It's official: The monsoon has been declared a bust.
"Oh yeah, it was bust," said Megan Stackhouse, a meteorologist with the National Weather Service in Grand Junction. "Definitely not a good monsoon season."
The news comes as no surprise to residents in Southwest Colorado, who have been living since this spring in an area listed as being in exceptional drought, the U.S. Drought Monitor's highest level.
But for months, forecasters held out hope the monsoons would arrive this summer to quench the parched landscape of Southwest Colorado.
The Climate Prediction Center in May released a report that said the region was expected to receive above-average precipitation from the monsoons in July and August, and even into September.

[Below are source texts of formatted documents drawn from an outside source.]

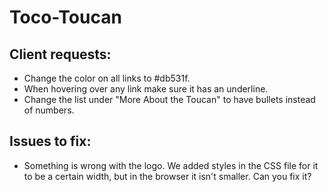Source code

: # Toco-Toucan

## Client requests:

+ Change the color on all links to #db531f.
+ When hovering over any link make sure it has an underline.
+ Change the list under "More About the Toucan" to have bullets instead of numbers. 

## Issues to fix:

+ Something is wrong with the logo. We added styles in the CSS file for it to be a certain width, but in the browser it isn't smaller. Can you fix it?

Those predictions, obviously, never panned out.
According to a weather station at the Durango-La Plata County Airport, only 0.88 inches of rain fell in July - about 0.84 inches below average.
August didn't improve the situation; only 0.44 inches of rain were recorded at the weather station in August - about 1.75 inches below normal.
Since Jan. 1, only 4 inches of rain have fallen at the airport weather station, more than 7 inches below normal.
Stackhouse said a high-pressure system blocked moisture from Southwest Colorado, which is why the monsoons were never able to get started.
Typically, the high-pressure system is situated to the southeast, over the high plains. This summer, the high-pressure system was a little too far west, Stackhouse said, which blocked moisture from making it to the region.
"We had a few good days," she said. "But that high just blocked everything."
The last time Durango had any rain was Sept. 9, when about a half-inch fell.
Southwest Colorado was expected to see scattered rain Wednesday, but not much arrived and it wasn't connected to any monsoon pattern.
The outlook for the next two weeks is hot and dry. Windy conditions should start up early next week, and are expected to bring an element of fire danger.
"It's definitely a big concern, especially with those windy conditions returning," Stackhouse said.
Fort Lewis Mesa Fire Protection District Chief John Lee said conditions are ripe for wildfire to spread. The district's fire response calls, however, are down, likely because people are on high alert about fire danger.
"People are really paying attention to the conditions," Lee said. "But when we do get something, like a lightning strike, those conditions are very ripe and ready for a few acres to go quickly."